Instructions for the task: Give the listing again in full, exactly as it appears.

Data excerpts:
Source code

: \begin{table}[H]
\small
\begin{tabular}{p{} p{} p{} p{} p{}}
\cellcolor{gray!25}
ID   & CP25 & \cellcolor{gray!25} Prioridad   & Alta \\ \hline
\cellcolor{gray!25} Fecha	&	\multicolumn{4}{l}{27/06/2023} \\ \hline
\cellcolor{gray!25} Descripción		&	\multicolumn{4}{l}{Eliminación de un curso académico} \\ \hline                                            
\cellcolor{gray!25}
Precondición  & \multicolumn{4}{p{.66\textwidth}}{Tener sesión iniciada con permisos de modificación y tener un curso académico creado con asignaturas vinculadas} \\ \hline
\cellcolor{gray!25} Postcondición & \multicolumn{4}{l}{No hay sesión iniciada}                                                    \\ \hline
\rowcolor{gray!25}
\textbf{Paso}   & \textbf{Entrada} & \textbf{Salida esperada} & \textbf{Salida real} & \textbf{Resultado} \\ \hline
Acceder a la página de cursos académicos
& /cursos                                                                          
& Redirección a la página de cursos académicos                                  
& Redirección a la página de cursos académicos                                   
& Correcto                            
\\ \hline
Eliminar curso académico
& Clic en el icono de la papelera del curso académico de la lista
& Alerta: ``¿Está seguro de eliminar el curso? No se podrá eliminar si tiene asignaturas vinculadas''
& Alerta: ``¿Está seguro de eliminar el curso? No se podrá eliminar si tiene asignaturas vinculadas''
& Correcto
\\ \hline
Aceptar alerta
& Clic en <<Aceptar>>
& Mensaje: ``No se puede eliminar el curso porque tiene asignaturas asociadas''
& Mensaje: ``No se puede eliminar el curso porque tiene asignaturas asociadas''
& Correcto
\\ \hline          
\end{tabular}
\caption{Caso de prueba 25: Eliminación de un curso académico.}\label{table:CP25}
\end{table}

Answer for this exercise:
Source code

: \begin{table}[H]
\small
\begin{tabular}{p{} p{} p{} p{} p{}}
\cellcolor{gray!25}
ID   & CP25 & \cellcolor{gray!25} Prioridad   & Alta \\ \hline
\cellcolor{gray!25} Fecha	&	\multicolumn{4}{l}{27/06/2023} \\ \hline
\cellcolor{gray!25} Descripción		&	\multicolumn{4}{l}{Eliminación de un curso académico} \\ \hline                                            
\cellcolor{gray!25}
Precondición  & \multicolumn{4}{p{.66\textwidth}}{Tener sesión iniciada con permisos de modificación y tener un curso académico creado con asignaturas vinculadas} \\ \hline
\cellcolor{gray!25} Postcondición & \multicolumn{4}{l}{No hay sesión iniciada}                                                    \\ \hline
\rowcolor{gray!25}
\textbf{Paso}   & \textbf{Entrada} & \textbf{Salida esperada} & \textbf{Salida real} & \textbf{Resultado} \\ \hline
Acceder a la página de cursos académicos
& /cursos                                                                          
& Redirección a la página de cursos académicos                                  
& Redirección a la página de cursos académicos                                   
& Correcto                            
\\ \hline
Eliminar curso académico
& Clic en el icono de la papelera del curso académico de la lista
& Alerta: ``¿Está seguro de eliminar el curso? No se podrá eliminar si tiene asignaturas vinculadas''
& Alerta: ``¿Está seguro de eliminar el curso? No se podrá eliminar si tiene asignaturas vinculadas''
& Correcto
\\ \hline
Aceptar alerta
& Clic en <<Aceptar>>
& Mensaje: ``No se puede eliminar el curso porque tiene asignaturas asociadas''
& Mensaje: ``No se puede eliminar el curso porque tiene asignaturas asociadas''
& Correcto
\\ \hline          
\end{tabular}
\caption{Caso de prueba 25: Eliminación de un curso académico.}\label{table:CP25}
\end{table}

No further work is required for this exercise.